"The People Who Paid the Price Without Buying a Ticket"
- Jeetendra khatri
- Jun 24
- 3 min read

The Silent Departure of the Ordinary
They packed lunchboxes and boarded trains. flew in order to meet up with relatives. walked the streets with money in their pockets and hopes. They didn't enlist in the military. Nobody offered to make the news. Nevertheless, they have vanished. Because someone, somewhere, stopped doing their job, not because of luck. Or worse, did it for a different reason.
When the Sky Is No Longer Safe
There is a logbook for every crash. However, not all crashes are truthful. The surviving families are aware of this. With eyes that once trusted departure boards, they gaze at the "technical glitch" statements. Occasionally, a politician was expected to be involved. Maintenance was occasionally postponed due to a decision. However, those who paid did so not only with their tickets but also with their lives.
Although the rails are rusting, budget sheets do not show this.
What causes trains to derail? Systemic fatigue, not metal fatigue. weariness from being subtly diverted, ignored, or underfunded. Why the engine failed is not the question. Where did the funds intended for that engine go? That is the true question. Entering a new stage for an event? A statue to honor? Or a well-paid silence?
People Aren't Just Numbers; They're Not Heard
Every civilian death, whether it occurs in India's fields or Gaza's concrete, in New York subways or Iran's streets, has one thing in common: it was preventable. Whether as a result of falling bridges or bombs, lives were lost because they weren't given priority. They weren't rebels. They lived there. However, systems no longer make distinctions.
Silence Is the Price of Loyalty, But Who's Counting?
Instead of praying for protection, people pay taxes in the hopes of progress. They provide funding for deflecting departments, broken roads, and post-loss responses. Nevertheless, they remain silent. It's awareness, not ignorance. Because everyone is aware of how high the walls are and how inconspicuous you become if you attempt to climb.

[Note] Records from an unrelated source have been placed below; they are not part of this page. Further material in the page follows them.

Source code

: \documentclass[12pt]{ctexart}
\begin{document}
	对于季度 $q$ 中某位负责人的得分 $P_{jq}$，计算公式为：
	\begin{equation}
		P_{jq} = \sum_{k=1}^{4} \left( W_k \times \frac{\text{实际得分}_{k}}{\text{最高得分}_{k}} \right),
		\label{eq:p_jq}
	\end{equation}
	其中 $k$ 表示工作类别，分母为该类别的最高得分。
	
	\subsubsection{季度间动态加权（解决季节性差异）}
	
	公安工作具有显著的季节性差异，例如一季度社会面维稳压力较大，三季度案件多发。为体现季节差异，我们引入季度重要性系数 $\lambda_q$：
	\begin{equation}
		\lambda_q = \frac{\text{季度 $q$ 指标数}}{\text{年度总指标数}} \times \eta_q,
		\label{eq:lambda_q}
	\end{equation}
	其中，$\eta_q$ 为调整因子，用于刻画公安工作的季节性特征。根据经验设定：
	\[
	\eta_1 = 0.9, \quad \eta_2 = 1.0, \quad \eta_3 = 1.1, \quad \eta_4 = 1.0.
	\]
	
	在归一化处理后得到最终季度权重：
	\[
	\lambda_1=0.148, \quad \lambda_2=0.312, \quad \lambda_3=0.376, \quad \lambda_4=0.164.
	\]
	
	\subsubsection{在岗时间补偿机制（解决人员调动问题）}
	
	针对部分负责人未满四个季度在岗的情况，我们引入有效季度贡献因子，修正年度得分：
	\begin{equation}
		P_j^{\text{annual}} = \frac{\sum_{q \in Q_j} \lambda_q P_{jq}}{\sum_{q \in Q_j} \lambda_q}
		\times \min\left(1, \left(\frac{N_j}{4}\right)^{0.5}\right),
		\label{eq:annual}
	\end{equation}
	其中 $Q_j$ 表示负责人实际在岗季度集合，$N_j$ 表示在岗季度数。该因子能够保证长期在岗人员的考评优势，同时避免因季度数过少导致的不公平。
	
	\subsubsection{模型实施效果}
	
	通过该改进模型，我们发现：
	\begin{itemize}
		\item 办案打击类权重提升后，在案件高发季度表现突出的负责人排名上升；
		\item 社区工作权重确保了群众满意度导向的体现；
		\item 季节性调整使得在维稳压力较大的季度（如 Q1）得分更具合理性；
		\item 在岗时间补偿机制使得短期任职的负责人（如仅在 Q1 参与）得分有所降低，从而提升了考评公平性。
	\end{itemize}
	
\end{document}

Even if they claim otherwise, everything is connected.
A collision in Kerala. A blast in Gaza. A U.S. overpass collapsed. A tacit ploy in Qatar. The pattern is the same across continents. Geometry—of power—is what ties them together, not geography. Decisions are not made in a vacuum. They tremble. And the average person always ends up as the victim somewhere in the overlap.
The Deceptive Presence of Responsibility
There will be press conferences. "Inquiries" will be heard. However, names are never mentioned. Real costs are never incurred. Reports that read like fiction, apologies that sound scripted. Every "unfortunate incident" has a lucky escape — for the person in charge. A silence that is louder than justice lies behind every family in mourning.
The public is aware. They've always had.
Do you believe that everyone is asleep? Rethink your thought. The discussions are taking place. In kitchens, not in speeches. Not on channels, but in underground blogs, WhatsApp groups, chai stalls, and silent movements. Between each announcement, people are reading. Additionally, some people are responding with letters.
Last Echo
There is no call for revolution in this article. It depicts a world where people's trust is put to the test on a daily basis. where safety is a risk rather than a right. And where the lucky ones are just next in line.
Remind those who play with people's lives that they are not blind. All they're doing is watching. For the time being.